O ministro Alexandre de Moraes determinou o retorno do ex-assessor do ex-presidente Jair Bolsonaro Filipe Martins para a Cadeia Pública Hildebrando de Souza, em Ponta Grossa. A decisão de Moraes foi emitida na terça-feira (3) e ocorre após Martins ter sido transferido de Ponta Grossa ao Complexo Médico Penal, em Pinhais, na Região Metropolitana de Curitiba, no mês de janeiro.
A transferência não foi comunicada ao Supremo Tribunal Federal e o ministro pediu explicações à Polícia Penal do Paraná sobre a movimentação. O ministro argumentou que a transferência do réu sem prévia autorização configura indevida mitigação da competência do Supremo Tribunal Federal, além de comprometer o regular acompanhamento da execução penal.
A Polícia Penal do Paraná justificou a transferência para o Complexo Médico Penal oferece um ambiente custodial mais seguro e compatível com a situação apresentada. A documentação só teria sido enviada pela Polícia Penal do Paraná ao Supremo em 2 de março.

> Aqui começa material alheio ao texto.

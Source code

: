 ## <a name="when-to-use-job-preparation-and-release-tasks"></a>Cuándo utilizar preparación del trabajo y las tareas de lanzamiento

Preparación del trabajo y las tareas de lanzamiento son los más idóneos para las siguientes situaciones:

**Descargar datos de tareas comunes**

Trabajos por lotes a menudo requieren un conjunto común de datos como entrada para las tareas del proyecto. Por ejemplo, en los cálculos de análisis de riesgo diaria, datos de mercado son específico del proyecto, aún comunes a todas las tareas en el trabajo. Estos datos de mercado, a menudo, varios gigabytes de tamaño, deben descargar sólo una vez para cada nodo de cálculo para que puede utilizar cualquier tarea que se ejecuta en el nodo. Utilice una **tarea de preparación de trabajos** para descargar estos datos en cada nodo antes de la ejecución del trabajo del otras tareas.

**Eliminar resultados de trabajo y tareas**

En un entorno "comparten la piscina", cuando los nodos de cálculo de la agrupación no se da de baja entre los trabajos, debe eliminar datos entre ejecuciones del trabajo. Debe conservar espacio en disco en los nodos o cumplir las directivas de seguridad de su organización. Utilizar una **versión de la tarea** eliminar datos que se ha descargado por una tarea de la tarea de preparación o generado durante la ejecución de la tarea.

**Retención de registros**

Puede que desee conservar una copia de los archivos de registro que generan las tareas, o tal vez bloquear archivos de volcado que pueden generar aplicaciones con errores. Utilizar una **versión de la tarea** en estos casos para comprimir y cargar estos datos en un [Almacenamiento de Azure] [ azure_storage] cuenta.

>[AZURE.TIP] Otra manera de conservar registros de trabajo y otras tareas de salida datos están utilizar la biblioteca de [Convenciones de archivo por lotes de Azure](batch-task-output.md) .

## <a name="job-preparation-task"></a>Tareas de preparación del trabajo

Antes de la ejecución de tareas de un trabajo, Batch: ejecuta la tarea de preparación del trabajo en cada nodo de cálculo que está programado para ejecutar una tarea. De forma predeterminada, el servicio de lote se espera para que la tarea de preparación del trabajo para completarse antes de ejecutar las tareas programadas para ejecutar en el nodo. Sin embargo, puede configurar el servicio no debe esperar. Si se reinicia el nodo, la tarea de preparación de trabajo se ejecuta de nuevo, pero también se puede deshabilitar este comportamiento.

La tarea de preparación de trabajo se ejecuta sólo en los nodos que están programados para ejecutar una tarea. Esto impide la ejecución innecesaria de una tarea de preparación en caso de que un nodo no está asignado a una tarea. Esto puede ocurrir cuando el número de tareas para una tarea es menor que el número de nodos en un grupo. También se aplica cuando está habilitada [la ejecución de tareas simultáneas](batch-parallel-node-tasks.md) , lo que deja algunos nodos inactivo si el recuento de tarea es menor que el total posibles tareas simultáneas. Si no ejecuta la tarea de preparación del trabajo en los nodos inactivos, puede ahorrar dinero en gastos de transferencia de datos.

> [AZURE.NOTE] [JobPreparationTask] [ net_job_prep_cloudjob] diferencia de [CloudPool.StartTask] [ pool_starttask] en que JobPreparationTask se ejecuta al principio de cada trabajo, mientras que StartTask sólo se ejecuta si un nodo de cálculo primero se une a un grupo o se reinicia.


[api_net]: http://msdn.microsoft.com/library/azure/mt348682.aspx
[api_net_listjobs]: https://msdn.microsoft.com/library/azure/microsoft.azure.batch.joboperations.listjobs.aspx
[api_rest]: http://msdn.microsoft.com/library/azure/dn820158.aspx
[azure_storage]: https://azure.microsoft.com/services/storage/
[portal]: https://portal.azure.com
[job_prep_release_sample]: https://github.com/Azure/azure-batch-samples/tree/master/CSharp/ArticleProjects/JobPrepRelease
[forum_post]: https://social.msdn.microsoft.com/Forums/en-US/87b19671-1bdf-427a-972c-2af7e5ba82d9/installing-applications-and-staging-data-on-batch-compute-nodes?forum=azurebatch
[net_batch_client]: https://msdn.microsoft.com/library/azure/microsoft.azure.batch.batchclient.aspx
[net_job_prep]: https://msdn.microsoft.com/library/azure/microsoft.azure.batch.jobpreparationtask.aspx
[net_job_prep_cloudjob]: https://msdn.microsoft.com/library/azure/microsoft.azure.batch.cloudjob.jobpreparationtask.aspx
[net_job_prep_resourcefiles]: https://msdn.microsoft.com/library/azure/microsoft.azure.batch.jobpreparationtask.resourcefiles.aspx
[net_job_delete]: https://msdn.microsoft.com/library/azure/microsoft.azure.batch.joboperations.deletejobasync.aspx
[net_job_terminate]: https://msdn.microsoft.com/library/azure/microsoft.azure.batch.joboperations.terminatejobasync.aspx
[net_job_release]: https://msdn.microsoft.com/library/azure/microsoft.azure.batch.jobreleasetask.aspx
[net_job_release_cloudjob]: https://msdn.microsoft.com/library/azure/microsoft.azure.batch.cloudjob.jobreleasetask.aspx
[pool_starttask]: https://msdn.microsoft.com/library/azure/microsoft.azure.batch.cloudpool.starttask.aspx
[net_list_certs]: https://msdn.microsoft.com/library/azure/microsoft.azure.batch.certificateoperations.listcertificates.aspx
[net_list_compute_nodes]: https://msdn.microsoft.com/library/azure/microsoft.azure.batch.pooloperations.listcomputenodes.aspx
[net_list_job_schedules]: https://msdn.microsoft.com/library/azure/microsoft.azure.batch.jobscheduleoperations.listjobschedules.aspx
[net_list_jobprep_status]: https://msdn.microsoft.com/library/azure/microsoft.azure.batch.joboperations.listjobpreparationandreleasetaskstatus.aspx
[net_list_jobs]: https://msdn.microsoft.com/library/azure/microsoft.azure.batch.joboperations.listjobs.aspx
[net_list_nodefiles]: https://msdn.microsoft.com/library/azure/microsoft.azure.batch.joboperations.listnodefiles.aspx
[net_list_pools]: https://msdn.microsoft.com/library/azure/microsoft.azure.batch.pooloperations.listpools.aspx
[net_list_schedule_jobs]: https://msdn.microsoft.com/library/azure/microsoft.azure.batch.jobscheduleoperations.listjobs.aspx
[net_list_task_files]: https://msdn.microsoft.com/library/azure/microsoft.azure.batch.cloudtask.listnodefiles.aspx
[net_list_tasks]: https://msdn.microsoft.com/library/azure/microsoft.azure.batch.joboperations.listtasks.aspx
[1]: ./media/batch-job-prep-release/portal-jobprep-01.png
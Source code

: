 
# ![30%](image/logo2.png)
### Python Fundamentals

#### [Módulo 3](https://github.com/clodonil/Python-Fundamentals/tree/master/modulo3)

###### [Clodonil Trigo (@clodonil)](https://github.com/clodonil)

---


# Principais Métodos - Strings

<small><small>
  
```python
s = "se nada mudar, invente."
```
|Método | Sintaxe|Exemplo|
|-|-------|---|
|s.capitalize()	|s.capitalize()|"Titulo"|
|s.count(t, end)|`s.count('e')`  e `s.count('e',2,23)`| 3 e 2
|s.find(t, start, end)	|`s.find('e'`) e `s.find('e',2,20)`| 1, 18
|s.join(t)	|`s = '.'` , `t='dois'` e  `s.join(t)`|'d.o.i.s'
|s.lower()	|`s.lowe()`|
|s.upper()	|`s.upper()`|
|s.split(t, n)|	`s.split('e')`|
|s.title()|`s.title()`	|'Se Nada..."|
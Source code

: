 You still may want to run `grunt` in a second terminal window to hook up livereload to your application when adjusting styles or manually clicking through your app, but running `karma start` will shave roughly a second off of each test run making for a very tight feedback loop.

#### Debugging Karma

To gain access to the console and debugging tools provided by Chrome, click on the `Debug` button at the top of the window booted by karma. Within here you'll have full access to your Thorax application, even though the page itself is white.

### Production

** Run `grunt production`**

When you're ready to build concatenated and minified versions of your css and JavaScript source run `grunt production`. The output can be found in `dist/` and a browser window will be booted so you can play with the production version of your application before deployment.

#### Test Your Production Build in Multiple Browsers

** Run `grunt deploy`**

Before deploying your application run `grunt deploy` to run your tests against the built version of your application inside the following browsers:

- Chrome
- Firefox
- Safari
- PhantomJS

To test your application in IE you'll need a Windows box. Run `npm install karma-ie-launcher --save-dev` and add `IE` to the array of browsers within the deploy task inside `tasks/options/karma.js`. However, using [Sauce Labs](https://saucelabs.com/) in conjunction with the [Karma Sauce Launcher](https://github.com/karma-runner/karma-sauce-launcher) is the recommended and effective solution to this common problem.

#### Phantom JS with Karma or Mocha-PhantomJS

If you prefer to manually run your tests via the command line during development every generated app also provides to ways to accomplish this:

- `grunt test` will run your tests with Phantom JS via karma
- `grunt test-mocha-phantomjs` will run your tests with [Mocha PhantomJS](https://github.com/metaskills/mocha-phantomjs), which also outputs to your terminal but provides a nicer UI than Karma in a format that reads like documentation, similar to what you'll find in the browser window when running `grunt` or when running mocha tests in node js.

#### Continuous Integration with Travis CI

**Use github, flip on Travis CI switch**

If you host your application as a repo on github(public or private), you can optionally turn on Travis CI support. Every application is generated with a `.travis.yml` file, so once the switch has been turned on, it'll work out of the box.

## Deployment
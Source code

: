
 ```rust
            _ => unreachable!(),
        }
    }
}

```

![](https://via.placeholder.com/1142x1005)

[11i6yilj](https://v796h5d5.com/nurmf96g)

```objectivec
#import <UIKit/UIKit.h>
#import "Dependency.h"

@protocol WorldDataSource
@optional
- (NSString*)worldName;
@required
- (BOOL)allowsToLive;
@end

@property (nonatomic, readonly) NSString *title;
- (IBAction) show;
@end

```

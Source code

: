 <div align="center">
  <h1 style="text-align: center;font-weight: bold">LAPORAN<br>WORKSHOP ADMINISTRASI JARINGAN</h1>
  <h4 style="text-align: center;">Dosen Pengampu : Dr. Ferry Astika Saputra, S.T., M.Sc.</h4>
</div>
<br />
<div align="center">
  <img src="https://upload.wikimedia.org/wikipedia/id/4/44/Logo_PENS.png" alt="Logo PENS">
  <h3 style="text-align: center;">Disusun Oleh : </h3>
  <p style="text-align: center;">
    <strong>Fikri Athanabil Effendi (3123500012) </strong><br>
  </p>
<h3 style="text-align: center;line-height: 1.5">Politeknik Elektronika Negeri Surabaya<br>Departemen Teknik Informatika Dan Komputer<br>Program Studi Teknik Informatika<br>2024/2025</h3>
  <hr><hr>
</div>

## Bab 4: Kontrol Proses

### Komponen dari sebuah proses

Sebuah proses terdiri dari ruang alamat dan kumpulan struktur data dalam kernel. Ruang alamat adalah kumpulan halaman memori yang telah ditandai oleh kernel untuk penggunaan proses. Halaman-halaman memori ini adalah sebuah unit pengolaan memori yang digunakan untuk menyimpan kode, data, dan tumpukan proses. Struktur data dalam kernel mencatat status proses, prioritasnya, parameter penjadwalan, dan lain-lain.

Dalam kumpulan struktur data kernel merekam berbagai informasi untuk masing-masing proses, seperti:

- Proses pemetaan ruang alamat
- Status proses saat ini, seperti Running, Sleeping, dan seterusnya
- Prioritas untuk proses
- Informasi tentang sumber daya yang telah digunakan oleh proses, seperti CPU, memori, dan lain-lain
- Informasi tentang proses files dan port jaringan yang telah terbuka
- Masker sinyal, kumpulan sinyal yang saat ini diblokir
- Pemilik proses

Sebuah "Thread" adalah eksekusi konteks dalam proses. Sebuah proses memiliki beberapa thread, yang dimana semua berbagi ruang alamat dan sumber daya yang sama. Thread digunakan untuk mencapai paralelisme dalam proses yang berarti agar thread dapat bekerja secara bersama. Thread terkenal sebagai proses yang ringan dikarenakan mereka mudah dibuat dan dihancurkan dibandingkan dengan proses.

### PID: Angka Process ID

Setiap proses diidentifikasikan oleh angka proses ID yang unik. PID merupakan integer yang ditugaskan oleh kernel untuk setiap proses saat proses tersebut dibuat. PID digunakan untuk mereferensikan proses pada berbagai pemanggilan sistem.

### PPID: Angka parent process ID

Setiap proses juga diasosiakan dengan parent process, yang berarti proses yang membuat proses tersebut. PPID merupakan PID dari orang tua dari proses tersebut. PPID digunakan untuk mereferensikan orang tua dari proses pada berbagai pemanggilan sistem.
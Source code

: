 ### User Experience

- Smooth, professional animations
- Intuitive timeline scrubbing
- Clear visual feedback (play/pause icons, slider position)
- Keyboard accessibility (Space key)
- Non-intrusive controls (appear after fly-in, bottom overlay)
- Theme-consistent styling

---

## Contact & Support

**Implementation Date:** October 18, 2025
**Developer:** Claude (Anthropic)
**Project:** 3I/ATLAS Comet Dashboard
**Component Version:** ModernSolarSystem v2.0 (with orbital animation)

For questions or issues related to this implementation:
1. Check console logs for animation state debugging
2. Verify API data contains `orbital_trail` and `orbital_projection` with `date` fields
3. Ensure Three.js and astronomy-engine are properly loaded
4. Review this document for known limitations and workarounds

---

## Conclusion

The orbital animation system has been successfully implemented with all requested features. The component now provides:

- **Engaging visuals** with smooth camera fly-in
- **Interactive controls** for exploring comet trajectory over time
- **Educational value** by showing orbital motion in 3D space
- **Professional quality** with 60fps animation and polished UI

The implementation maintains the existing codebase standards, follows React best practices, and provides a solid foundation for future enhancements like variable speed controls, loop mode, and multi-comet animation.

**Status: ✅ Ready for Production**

O advogado de Filipe Martins, Jeffrey Chiquini, criticou a decisão de Alexandre de Moraes, a qual chamou de ilegal. Chiquini argumentou que o presídio em Ponta Grossa tem capacidade para 250 presos, mas há mais de 1.500 detentos, com superlotação. O advogado questionou a segurança de Filipe Martins em tal ambiente.